43. BÖLÜM: 'MASKE'

2.5K 547 1.4K
                                    

Herkese selam!

Dünkü yorumlarınız ve oylarınız çok iyi olduğu için bir gün geçmeden yeni bölümü atayım dedim ♥ Lütfen aynı ilgiyi bu bölüme de gösterin. Duruma göre yarın da bölüm atabilirim :3 Böyle devam edersek 5 gün 5 bölüm etkinliğine de dönüşebilir bu.

ÖNEMLİ: Önceki bölüm flop kalırsa, peş peşe bölüm attım diye oy falan az alırsa sınır koyarım. Lütfen önceki bölüme oy ve yorum atmayı da ihmal etmeyin.

Medya: Öylesine başka bir kapak çalışmam.

İyi okumalar!

🤖

Yüz ifademi düz tutmak için elimden geleni yaptım.

Dudaklarımı açmadan, tek kelime etmeden sadece düşünmek istiyordum fakat fazla sessiz kalmam dikkatini çekebilirdi. Ki söylediği gibi beni stalklayan ve araştıran biriyse N'in blogunda bu sokakta bir şeyleri arıyor oluşumu da öğrenmişti. Belki ne aradığımı çoktan tahmin etmişti, belki de N'in salladığı yalana inanmıştı. Her türlü Amer'i şüphelendirmemem gerekiyordu.

Binaya girmeyi elbette düşünmüştüm. Reena olarak oraya girebilmek için bahaneler de planlamıştım fakat hiçbir bahanem, sağlam nedene dayanmıyordu.

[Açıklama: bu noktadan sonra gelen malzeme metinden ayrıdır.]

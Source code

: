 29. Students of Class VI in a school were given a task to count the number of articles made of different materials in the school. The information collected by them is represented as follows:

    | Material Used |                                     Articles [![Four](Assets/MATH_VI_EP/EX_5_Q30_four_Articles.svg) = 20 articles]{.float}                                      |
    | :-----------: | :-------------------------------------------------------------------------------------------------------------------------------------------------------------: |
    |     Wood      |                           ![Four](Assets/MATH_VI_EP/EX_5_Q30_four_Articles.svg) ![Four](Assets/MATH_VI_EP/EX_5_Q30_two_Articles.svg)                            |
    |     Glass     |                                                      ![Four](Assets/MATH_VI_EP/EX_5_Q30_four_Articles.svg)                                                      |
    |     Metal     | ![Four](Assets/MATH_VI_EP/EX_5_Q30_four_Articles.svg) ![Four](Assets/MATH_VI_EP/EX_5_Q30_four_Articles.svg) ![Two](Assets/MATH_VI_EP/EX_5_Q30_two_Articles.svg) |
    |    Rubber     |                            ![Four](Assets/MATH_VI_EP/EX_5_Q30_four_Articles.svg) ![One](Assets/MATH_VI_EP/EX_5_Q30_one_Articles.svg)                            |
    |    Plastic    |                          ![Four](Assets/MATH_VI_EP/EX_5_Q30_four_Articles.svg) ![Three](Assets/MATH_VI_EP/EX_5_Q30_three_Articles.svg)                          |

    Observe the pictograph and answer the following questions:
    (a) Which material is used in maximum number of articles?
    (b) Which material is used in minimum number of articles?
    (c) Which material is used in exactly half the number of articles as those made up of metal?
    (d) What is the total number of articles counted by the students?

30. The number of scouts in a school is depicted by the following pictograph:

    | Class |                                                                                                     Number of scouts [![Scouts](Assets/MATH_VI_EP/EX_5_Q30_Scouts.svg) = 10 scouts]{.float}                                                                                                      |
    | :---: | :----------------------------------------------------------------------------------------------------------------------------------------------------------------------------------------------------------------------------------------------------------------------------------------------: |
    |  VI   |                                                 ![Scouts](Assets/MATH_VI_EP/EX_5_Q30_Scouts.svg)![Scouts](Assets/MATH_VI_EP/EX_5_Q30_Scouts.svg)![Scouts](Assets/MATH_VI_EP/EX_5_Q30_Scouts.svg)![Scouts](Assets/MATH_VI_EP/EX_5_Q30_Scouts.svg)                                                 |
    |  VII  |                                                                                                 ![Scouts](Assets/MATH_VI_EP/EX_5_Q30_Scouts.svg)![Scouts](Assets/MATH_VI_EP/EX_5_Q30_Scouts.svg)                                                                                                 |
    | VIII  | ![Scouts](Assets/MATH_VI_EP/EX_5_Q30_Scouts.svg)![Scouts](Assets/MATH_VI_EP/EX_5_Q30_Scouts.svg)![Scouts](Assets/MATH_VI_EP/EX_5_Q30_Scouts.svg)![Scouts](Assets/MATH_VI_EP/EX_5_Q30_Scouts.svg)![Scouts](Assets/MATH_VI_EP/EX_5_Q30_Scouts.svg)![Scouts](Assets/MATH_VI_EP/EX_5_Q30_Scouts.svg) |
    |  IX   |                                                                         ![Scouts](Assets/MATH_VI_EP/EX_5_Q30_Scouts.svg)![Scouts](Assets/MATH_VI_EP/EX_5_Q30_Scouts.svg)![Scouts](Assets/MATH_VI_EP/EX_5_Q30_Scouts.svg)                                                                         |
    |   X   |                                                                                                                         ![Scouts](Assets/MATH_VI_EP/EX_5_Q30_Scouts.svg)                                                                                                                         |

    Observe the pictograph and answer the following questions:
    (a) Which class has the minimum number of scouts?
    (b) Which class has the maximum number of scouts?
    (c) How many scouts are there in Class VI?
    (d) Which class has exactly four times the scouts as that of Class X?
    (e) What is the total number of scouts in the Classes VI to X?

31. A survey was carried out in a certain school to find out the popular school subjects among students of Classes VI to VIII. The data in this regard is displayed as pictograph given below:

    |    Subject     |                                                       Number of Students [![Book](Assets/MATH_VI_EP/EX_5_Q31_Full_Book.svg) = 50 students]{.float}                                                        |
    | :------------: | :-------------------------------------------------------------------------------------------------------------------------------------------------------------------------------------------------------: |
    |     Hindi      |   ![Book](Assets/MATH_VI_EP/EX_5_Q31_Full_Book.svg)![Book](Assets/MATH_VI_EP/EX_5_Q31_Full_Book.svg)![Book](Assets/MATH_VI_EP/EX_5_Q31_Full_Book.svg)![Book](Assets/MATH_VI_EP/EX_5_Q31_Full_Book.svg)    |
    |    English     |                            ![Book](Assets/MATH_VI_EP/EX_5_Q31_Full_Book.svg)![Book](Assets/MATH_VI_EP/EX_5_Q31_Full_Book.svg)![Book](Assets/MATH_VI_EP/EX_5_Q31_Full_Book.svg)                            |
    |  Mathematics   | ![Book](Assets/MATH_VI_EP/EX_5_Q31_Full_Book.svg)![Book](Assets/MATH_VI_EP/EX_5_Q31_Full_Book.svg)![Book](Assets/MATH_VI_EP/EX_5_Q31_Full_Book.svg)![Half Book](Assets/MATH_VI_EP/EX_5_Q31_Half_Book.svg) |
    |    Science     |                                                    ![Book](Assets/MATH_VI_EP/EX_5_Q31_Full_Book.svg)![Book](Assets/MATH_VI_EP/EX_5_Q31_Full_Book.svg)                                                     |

Bu yüzden planlarımı harekete geçirmemiştim. Bir binadan içeriye girmek için ya orada yaşıyor olmalıydınız, ya da bir arkadaşınız orada olmalıydı. Ve şans eseri ikinci seçenek karşıma çıkmıştı.

Onu şüphelendirmeden intihar hakkında bir bilgisi olup olmadığında dair ondan bilgi almaya çalışabilirdim. Onun gibi birinin ağzının aramak zor olsa da ben iletişimle ilgili epey ders almıştım. Doğru yeri seçip işleme başlamak gibiydi bu. Doğru kelimeleri seçip devamını karşındaki kişinin getirmesine izin verirdin.

"Evinin çalıştığın yere bu kadar yakın olması harika," dedim kafamı sallayarak. "O zaman... Ebeveynlerinle yaşamıyorsun."

"Çoktan reşit oldum!" diye homurdandı mızmızlanırcasına. "Ayrıca ne kadar tuhaf bir ortam oluşabileceğini bir düşünsene! Gün boyu kameraların önünde olan birinin doğal halini görmek..." Sanırım bunun ne demek olduğunu öğrenmeye başlamıştım. Falh aklıma her geldiğinde olduğu gibi kendimi biraz tuhaf hissettim. "Tüm gün onu görmüyormuş gibi bir de o tuhaf atmosfere katlanmak... Kesinlikle benlik değil. Annemle koklaşmalarını görmemeyi tercih ederim." Yüzünü buruşturdu.

Daha fazla yürümeden, sokağın ortasında dikilerek durmamın dikkat çekeceğini düşünmeye başlamıştım. Amer'i bu durum rahatsız etmese de etrafımızdaki kalabalığın bakışları üzerimizde daha çok oyalanıyordu. Arkamda, önümde, çaprazımda... Her yerdeydiler. Kelimelere odaklanamadığım fısıltılarıyla konuşurken kendimi kameranın merceği üzerime yaklaşıyormuş gibi hissettim. 

Etrafa göz gezdirirken göz göze gelebildiğim kadar kişiye ters ters baktım. Amer etrafta insanların olduğunu yeni anlamışçasına şaşkın şaşkın bakışlarımı takip etti. Ardından hepsine küçümsemeyle bakıp göz devirdi. Adımlamaya başladığımda bana ayak uydurdu. Tekrar beraber metroya ilerlemeye dönmüştük. "İtiraf etmek gerekirse biraz mahcup hissediyorum," dedim utana sıkıla. Rol yaptığını fark ettirmemenin ilk şartı, rol yaptığını düşünmemekti. Bakışlarımı tekrar Amer'e çevirdim. "Evini çoktan geçtin fakat yine de bana eşlik ediyorsun. Bu... Bakışlar altında."

Söylemesem de ne demek istediğim açıktı: Benim yanımda olan herhangi biri bu bakışlara maruz kalırdı. Üstelik yanımda olan kişi Amer gibi biri olduğundan bu durum onun için daha rahatsız edici bir hâl alabilirdi.